### Records for the exercise
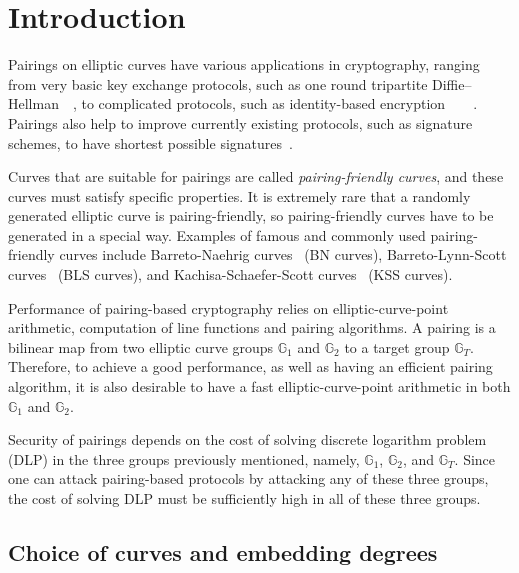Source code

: \section{Introduction}
\label{sec:intro}

Pairings on elliptic curves have various applications in cryptography,
ranging from very basic key exchange protocols,
such as one round tripartite Diffie--Hellman~\cite{2000/joux-ants}~\cite{2004/joux-tripartite},
to complicated protocols, such as
identity-based encryption~\cite{2001/boneh}~\cite{2002/horwitz}~\cite{2002/gentry}~\cite{2005/sahai}.
Pairings also help to improve currently existing protocols, 
such as signature schemes, to have shortest possible signatures~\cite{2004/boneh}.

Curves that are suitable for pairings are called {\emph{pairing-friendly curves}},
and these curves must satisfy specific properties.
It is extremely rare that a randomly generated elliptic curve is pairing-friendly,
so pairing-friendly curves have to be generated in a special way.
Examples of famous and commonly used pairing-friendly curves include 
Barreto-Naehrig curves~\cite{2006/barreto} (BN curves),
Barreto-Lynn-Scott curves~\cite{2003/bls} (BLS curves), and
Kachisa-Schaefer-Scott curves~\cite{2008/kss} (KSS curves).

Performance of pairing-based cryptography relies on
elliptic-curve-point arithmetic, computation of line functions and pairing algorithms.
A pairing is a bilinear map from two elliptic curve groups $\mathbb{G}_1$ and $\mathbb{G}_2$ to
a target group $\mathbb{G}_T$.
Therefore, to achieve a good performance, as well as having an efficient pairing algorithm,
it is also desirable to have a fast elliptic-curve-point arithmetic in both $\mathbb{G}_1$ and $\mathbb{G}_2$.

Security of pairings depends on the cost of solving discrete logarithm problem (DLP) in the three groups previously mentioned,
namely, $\mathbb{G}_1$, $\mathbb{G}_2$, and $\mathbb{G}_T$.
Since one can attack pairing-based protocols by attacking any of these three groups,
the cost of solving DLP must be sufficiently high in all of these three groups.


\subsection{Choice of curves and embedding degrees}

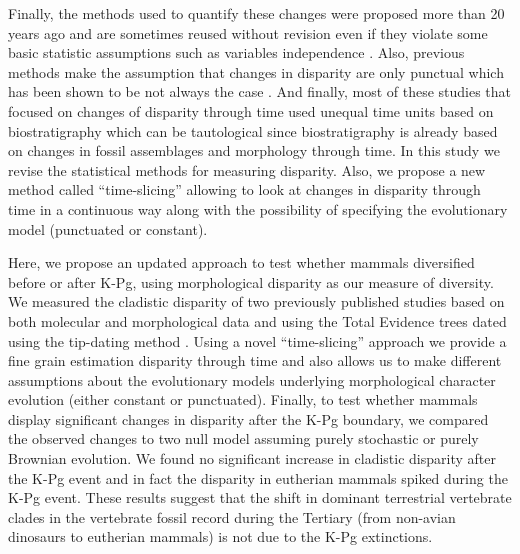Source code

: \documentclass[12pt,letterpaper]{article}
\begin{document}
\begin{enumerate}
    Finally, the methods used to quantify these changes were proposed more than 20 years ago \citep{Foote01071994,Wills1994} and are sometimes reused without revision even if they violate some basic statistic assumptions such as variables independence \citep{brusatte50,Brusatte12092008,cisneros2010,thorneresetting2011,prentice2011,brusattedinosaur2012,toljagictriassic-jurassic2013,ruta2013,bentonmodels2014,bensonfaunal2014}.
    Also, previous methods make the assumption that changes in disparity are only punctual \citep[e.g.][]{Wesley-Hunt2005} which has been shown to be not always the case \citep{Hunt21042015}.
    And finally, most of these studies that focused on changes of disparity through time used unequal time units based on biostratigraphy \citep{Brusatte12092008,brusattedinosaur2012,toljagictriassic-jurassic2013} which can be tautological since biostratigraphy is already based on changes in fossil assemblages and morphology through time.
    In this study we revise the statistical methods for measuring disparity.
    Also, we propose a new method called ``time-slicing'' allowing to look at changes in disparity through time in a continuous way along with the possibility of specifying the evolutionary model (punctuated or constant).
  \end{enumerate}

Here, we propose an updated approach to test whether mammals diversified before or after K-Pg, using morphological disparity as our measure of diversity.
We measured the cladistic disparity of two previously published studies \citep{Slater2012MEE,beckancient2014} based on both molecular and morphological data and using the Total Evidence trees dated using the tip-dating method \citep{ronquista2012,Wood01032013}.
Using a novel ``time-slicing'' approach we provide a fine grain estimation disparity through time and also allows us to make different assumptions about the evolutionary models underlying morphological character evolution (either constant or punctuated). 
Finally, to test whether mammals display significant changes in disparity after the K-Pg boundary, we compared the observed changes to two null model assuming purely stochastic or purely Brownian evolution. 
We found no significant increase in cladistic disparity after the K-Pg event and in fact the disparity in eutherian mammals spiked during the K-Pg event. 
These results suggest that the shift in dominant terrestrial vertebrate clades in the vertebrate fossil record during the Tertiary (from non-avian dinosaurs to eutherian mammals) is not due to the K-Pg extinctions.
\end{document}
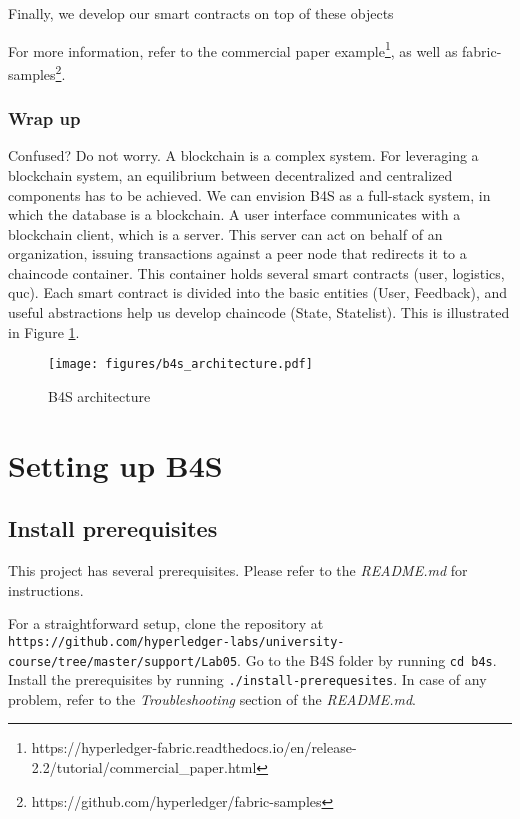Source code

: \documentclass[12pt,a4paper]{article}
\theoremstyle{definition}
\begin{document}
    Finally, we develop our smart contracts on top of these objects


    For more information, refer to the commercial paper example\footnote{https://hyperledger-fabric.readthedocs.io/en/release-2.2/tutorial/commercial\_paper.html}, as well as fabric-samples\footnote{https://github.com/hyperledger/fabric-samples}.



    \subsubsection{Wrap up}
    Confused? Do not worry. A blockchain is a complex system. For leveraging a blockchain system, an equilibrium between decentralized and centralized components has to be achieved. We can envision B4S as a full-stack system, in which the database is a blockchain. A user interface communicates with a blockchain client, which is a server. This server can act on behalf of an organization, issuing transactions against a peer node that redirects it to a chaincode container. This container holds several smart contracts (user, logistics, quc). Each smart contract is divided into the basic entities (User, Feedback), and useful abstractions help us develop chaincode (State, Statelist). This is illustrated in Figure \ref{fig:b4s}.

    \begin{figure}[h]
        \centering
        \texttt{[image: figures/b4s\_architecture.pdf]}
        \caption{B4S architecture}
        \label{fig:b4s}
    \end{figure}


    \section{Setting up B4S}
    \subsection{Install prerequisites}
    This project has several prerequisites. Please refer to the \emph{README.md} for instructions.

    For a straightforward setup, clone the repository at \texttt{https://github.com/hyperledger-labs/university-course/tree/master/support/Lab05}. Go to the B4S folder by running \texttt{cd b4s}. Install the prerequisites by running \texttt{./install-prerequesites}. In case of any problem, refer to the \emph{Troubleshooting} section of the \emph{README.md}.
\end{document}
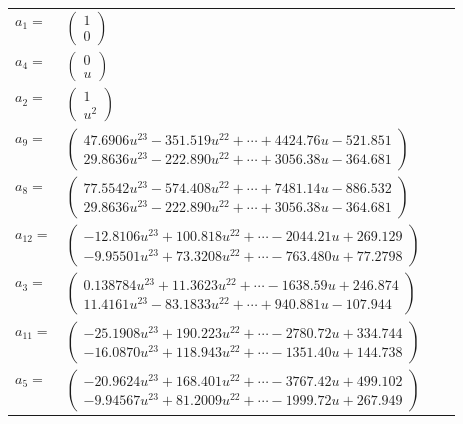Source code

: \documentclass[1p]{elsarticle_modified}
\theoremstyle{definition}
\begin{document}
\begin{tabular}{m{7pt} m{180pt} m{7pt} m{180pt} }
\flushright $a_{1}=$&$\begin{pmatrix}1\\0\end{pmatrix}$ \\
\flushright $a_{4}=$&$\begin{pmatrix}0\\u\end{pmatrix}$ \\
\flushright $a_{2}=$&$\begin{pmatrix}1\\u^2\end{pmatrix}$ \\
\flushright $a_{9}=$&$\begin{pmatrix}47.6906 u^{23}-351.519 u^{22}+\cdots+4424.76 u-521.851\\29.8636 u^{23}-222.890 u^{22}+\cdots+3056.38 u-364.681\end{pmatrix}$ \\
\flushright $a_{8}=$&$\begin{pmatrix}77.5542 u^{23}-574.408 u^{22}+\cdots+7481.14 u-886.532\\29.8636 u^{23}-222.890 u^{22}+\cdots+3056.38 u-364.681\end{pmatrix}$ \\
\flushright $a_{12}=$&$\begin{pmatrix}-12.8106 u^{23}+100.818 u^{22}+\cdots-2044.21 u+269.129\\-9.95501 u^{23}+73.3208 u^{22}+\cdots-763.480 u+77.2798\end{pmatrix}$ \\
\flushright $a_{3}=$&$\begin{pmatrix}0.138784 u^{23}+11.3623 u^{22}+\cdots-1638.59 u+246.874\\11.4161 u^{23}-83.1833 u^{22}+\cdots+940.881 u-107.944\end{pmatrix}$ \\
\flushright $a_{11}=$&$\begin{pmatrix}-25.1908 u^{23}+190.223 u^{22}+\cdots-2780.72 u+334.744\\-16.0870 u^{23}+118.943 u^{22}+\cdots-1351.40 u+144.738\end{pmatrix}$ \\
\flushright $a_{5}=$&$\begin{pmatrix}-20.9624 u^{23}+168.401 u^{22}+\cdots-3767.42 u+499.102\\-9.94567 u^{23}+81.2009 u^{22}+\cdots-1999.72 u+267.949\end{pmatrix}$ \\

\end{tabular}
\end{document}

### Work required
The expected output is every line of the data, unchanged, with the pictures skipped.

### Exercise output
Source code

: \section{Introduction}
\label{sec:intro}

Pairings on elliptic curves have various applications in cryptography,
ranging from very basic key exchange protocols,
such as one round tripartite Diffie--Hellman~\cite{2000/joux-ants}~\cite{2004/joux-tripartite},
to complicated protocols, such as
identity-based encryption~\cite{2001/boneh}~\cite{2002/horwitz}~\cite{2002/gentry}~\cite{2005/sahai}.
Pairings also help to improve currently existing protocols, 
such as signature schemes, to have shortest possible signatures~\cite{2004/boneh}.

Curves that are suitable for pairings are called {\emph{pairing-friendly curves}},
and these curves must satisfy specific properties.
It is extremely rare that a randomly generated elliptic curve is pairing-friendly,
so pairing-friendly curves have to be generated in a special way.
Examples of famous and commonly used pairing-friendly curves include 
Barreto-Naehrig curves~\cite{2006/barreto} (BN curves),
Barreto-Lynn-Scott curves~\cite{2003/bls} (BLS curves), and
Kachisa-Schaefer-Scott curves~\cite{2008/kss} (KSS curves).

Performance of pairing-based cryptography relies on
elliptic-curve-point arithmetic, computation of line functions and pairing algorithms.
A pairing is a bilinear map from two elliptic curve groups $\mathbb{G}_1$ and $\mathbb{G}_2$ to
a target group $\mathbb{G}_T$.
Therefore, to achieve a good performance, as well as having an efficient pairing algorithm,
it is also desirable to have a fast elliptic-curve-point arithmetic in both $\mathbb{G}_1$ and $\mathbb{G}_2$.

Security of pairings depends on the cost of solving discrete logarithm problem (DLP) in the three groups previously mentioned,
namely, $\mathbb{G}_1$, $\mathbb{G}_2$, and $\mathbb{G}_T$.
Since one can attack pairing-based protocols by attacking any of these three groups,
the cost of solving DLP must be sufficiently high in all of these three groups.


\subsection{Choice of curves and embedding degrees}

Source code

: \documentclass[12pt,letterpaper]{article}
\begin{document}
\begin{enumerate}
    Finally, the methods used to quantify these changes were proposed more than 20 years ago \citep{Foote01071994,Wills1994} and are sometimes reused without revision even if they violate some basic statistic assumptions such as variables independence \citep{brusatte50,Brusatte12092008,cisneros2010,thorneresetting2011,prentice2011,brusattedinosaur2012,toljagictriassic-jurassic2013,ruta2013,bentonmodels2014,bensonfaunal2014}.
    Also, previous methods make the assumption that changes in disparity are only punctual \citep[e.g.][]{Wesley-Hunt2005} which has been shown to be not always the case \citep{Hunt21042015}.
    And finally, most of these studies that focused on changes of disparity through time used unequal time units based on biostratigraphy \citep{Brusatte12092008,brusattedinosaur2012,toljagictriassic-jurassic2013} which can be tautological since biostratigraphy is already based on changes in fossil assemblages and morphology through time.
    In this study we revise the statistical methods for measuring disparity.
    Also, we propose a new method called ``time-slicing'' allowing to look at changes in disparity through time in a continuous way along with the possibility of specifying the evolutionary model (punctuated or constant).
  \end{enumerate}

Here, we propose an updated approach to test whether mammals diversified before or after K-Pg, using morphological disparity as our measure of diversity.
We measured the cladistic disparity of two previously published studies \citep{Slater2012MEE,beckancient2014} based on both molecular and morphological data and using the Total Evidence trees dated using the tip-dating method \citep{ronquista2012,Wood01032013}.
Using a novel ``time-slicing'' approach we provide a fine grain estimation disparity through time and also allows us to make different assumptions about the evolutionary models underlying morphological character evolution (either constant or punctuated). 
Finally, to test whether mammals display significant changes in disparity after the K-Pg boundary, we compared the observed changes to two null model assuming purely stochastic or purely Brownian evolution. 
We found no significant increase in cladistic disparity after the K-Pg event and in fact the disparity in eutherian mammals spiked during the K-Pg event. 
These results suggest that the shift in dominant terrestrial vertebrate clades in the vertebrate fossil record during the Tertiary (from non-avian dinosaurs to eutherian mammals) is not due to the K-Pg extinctions.
\end{document}
Source code

: \documentclass[12pt,a4paper]{article}
\theoremstyle{definition}
\begin{document}
    Finally, we develop our smart contracts on top of these objects


    For more information, refer to the commercial paper example\footnote{https://hyperledger-fabric.readthedocs.io/en/release-2.2/tutorial/commercial\_paper.html}, as well as fabric-samples\footnote{https://github.com/hyperledger/fabric-samples}.



    \subsubsection{Wrap up}
    Confused? Do not worry. A blockchain is a complex system. For leveraging a blockchain system, an equilibrium between decentralized and centralized components has to be achieved. We can envision B4S as a full-stack system, in which the database is a blockchain. A user interface communicates with a blockchain client, which is a server. This server can act on behalf of an organization, issuing transactions against a peer node that redirects it to a chaincode container. This container holds several smart contracts (user, logistics, quc). Each smart contract is divided into the basic entities (User, Feedback), and useful abstractions help us develop chaincode (State, Statelist). This is illustrated in Figure \ref{fig:b4s}.

    \begin{figure}[h]
        \centering
        \texttt{[image: figures/b4s\_architecture.pdf]}
        \caption{B4S architecture}
        \label{fig:b4s}
    \end{figure}


    \section{Setting up B4S}
    \subsection{Install prerequisites}
    This project has several prerequisites. Please refer to the \emph{README.md} for instructions.

    For a straightforward setup, clone the repository at \texttt{https://github.com/hyperledger-labs/university-course/tree/master/support/Lab05}. Go to the B4S folder by running \texttt{cd b4s}. Install the prerequisites by running \texttt{./install-prerequesites}. In case of any problem, refer to the \emph{Troubleshooting} section of the \emph{README.md}.
\end{document}
Source code

: \documentclass[1p]{elsarticle_modified}
\theoremstyle{definition}
\begin{document}
\begin{tabular}{m{7pt} m{180pt} m{7pt} m{180pt} }
\flushright $a_{1}=$&$\begin{pmatrix}1\\0\end{pmatrix}$ \\
\flushright $a_{4}=$&$\begin{pmatrix}0\\u\end{pmatrix}$ \\
\flushright $a_{2}=$&$\begin{pmatrix}1\\u^2\end{pmatrix}$ \\
\flushright $a_{9}=$&$\begin{pmatrix}47.6906 u^{23}-351.519 u^{22}+\cdots+4424.76 u-521.851\\29.8636 u^{23}-222.890 u^{22}+\cdots+3056.38 u-364.681\end{pmatrix}$ \\
\flushright $a_{8}=$&$\begin{pmatrix}77.5542 u^{23}-574.408 u^{22}+\cdots+7481.14 u-886.532\\29.8636 u^{23}-222.890 u^{22}+\cdots+3056.38 u-364.681\end{pmatrix}$ \\
\flushright $a_{12}=$&$\begin{pmatrix}-12.8106 u^{23}+100.818 u^{22}+\cdots-2044.21 u+269.129\\-9.95501 u^{23}+73.3208 u^{22}+\cdots-763.480 u+77.2798\end{pmatrix}$ \\
\flushright $a_{3}=$&$\begin{pmatrix}0.138784 u^{23}+11.3623 u^{22}+\cdots-1638.59 u+246.874\\11.4161 u^{23}-83.1833 u^{22}+\cdots+940.881 u-107.944\end{pmatrix}$ \\
\flushright $a_{11}=$&$\begin{pmatrix}-25.1908 u^{23}+190.223 u^{22}+\cdots-2780.72 u+334.744\\-16.0870 u^{23}+118.943 u^{22}+\cdots-1351.40 u+144.738\end{pmatrix}$ \\
\flushright $a_{5}=$&$\begin{pmatrix}-20.9624 u^{23}+168.401 u^{22}+\cdots-3767.42 u+499.102\\-9.94567 u^{23}+81.2009 u^{22}+\cdots-1999.72 u+267.949\end{pmatrix}$ \\

\end{tabular}
\end{document}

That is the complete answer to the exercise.